Task brief -
Please take the lines from the one holding "the repository:** 📂" through the one holding "defaults to 1 copy." in the data below and copy them exactly.

Stored data -
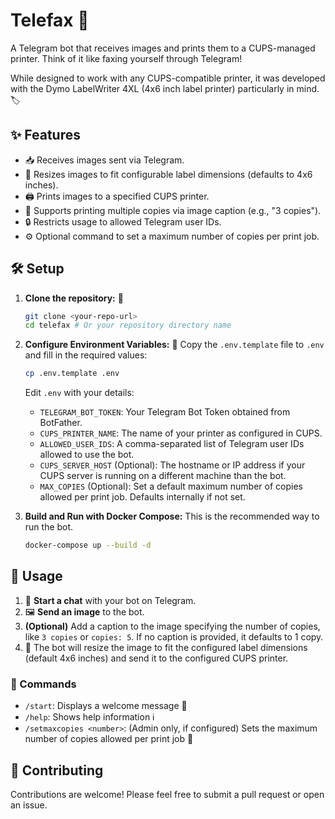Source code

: # Telefax 📠

A Telegram bot that receives images and prints them to a CUPS-managed printer. Think of it like faxing yourself through Telegram!

While designed to work with any CUPS-compatible printer, it was developed with the Dymo LabelWriter 4XL (4x6 inch label printer) particularly in mind. 🏷️

## ✨ Features

*   📥 Receives images sent via Telegram.
*   📐 Resizes images to fit configurable label dimensions (defaults to 4x6 inches).
*   🖨️ Prints images to a specified CUPS printer.
*   🔢 Supports printing multiple copies via image caption (e.g., "3 copies").
*   🔒 Restricts usage to allowed Telegram user IDs.
*   ⚙️ Optional command to set a maximum number of copies per print job.

## 🛠️ Setup

1.  **Clone the repository:** 📂
    ```bash
    git clone <your-repo-url>
    cd telefax # Or your repository directory name
    ```
2.  **Configure Environment Variables:** 📝
    Copy the `.env.template` file to `.env` and fill in the required values:
    ```bash
    cp .env.template .env
    ```
    Edit `.env` with your details:
    *   `TELEGRAM_BOT_TOKEN`: Your Telegram Bot Token obtained from BotFather.
    *   `CUPS_PRINTER_NAME`: The name of your printer as configured in CUPS.
    *   `ALLOWED_USER_IDS`: A comma-separated list of Telegram user IDs allowed to use the bot.
    *   `CUPS_SERVER_HOST` (Optional): The hostname or IP address if your CUPS server is running on a different machine than the bot.
    *   `MAX_COPIES` (Optional): Set a default maximum number of copies allowed per print job. Defaults internally if not set.

3.  **Build and Run with Docker Compose:**
    This is the recommended way to run the bot.
    ```bash
    docker-compose up --build -d
    ```

## 🚀 Usage

1.  💬 **Start a chat** with your bot on Telegram.
2.  🖼️ **Send an image** to the bot.
3.  **(Optional)** Add a caption to the image specifying the number of copies, like `3 copies` or `copies: 5`. If no caption is provided, it defaults to 1 copy.
4.  🤖 The bot will resize the image to fit the configured label dimensions (default 4x6 inches) and send it to the configured CUPS printer.

### 🤖 Commands

*   `/start`: Displays a welcome message 👋
*   `/help`: Shows help information ℹ️
*   `/setmaxcopies <number>`: (Admin only, if configured) Sets the maximum number of copies allowed per print job 👮

## 🙌 Contributing

Contributions are welcome! Please feel free to submit a pull request or open an issue.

Output of the task -
1.  **Clone the repository:** 📂
    ```bash
    git clone <your-repo-url>
    cd telefax # Or your repository directory name
    ```
2.  **Configure Environment Variables:** 📝
    Copy the `.env.template` file to `.env` and fill in the required values:
    ```bash
    cp .env.template .env
    ```
    Edit `.env` with your details:
    *   `TELEGRAM_BOT_TOKEN`: Your Telegram Bot Token obtained from BotFather.
    *   `CUPS_PRINTER_NAME`: The name of your printer as configured in CUPS.
    *   `ALLOWED_USER_IDS`: A comma-separated list of Telegram user IDs allowed to use the bot.
    *   `CUPS_SERVER_HOST` (Optional): The hostname or IP address if your CUPS server is running on a different machine than the bot.
    *   `MAX_COPIES` (Optional): Set a default maximum number of copies allowed per print job. Defaults internally if not set.

3.  **Build and Run with Docker Compose:**
    This is the recommended way to run the bot.
    ```bash
    docker-compose up --build -d
    ```

## 🚀 Usage

1.  💬 **Start a chat** with your bot on Telegram.
2.  🖼️ **Send an image** to the bot.
3.  **(Optional)** Add a caption to the image specifying the number of copies, like `3 copies` or `copies: 5`. If no caption is provided, it defaults to 1 copy.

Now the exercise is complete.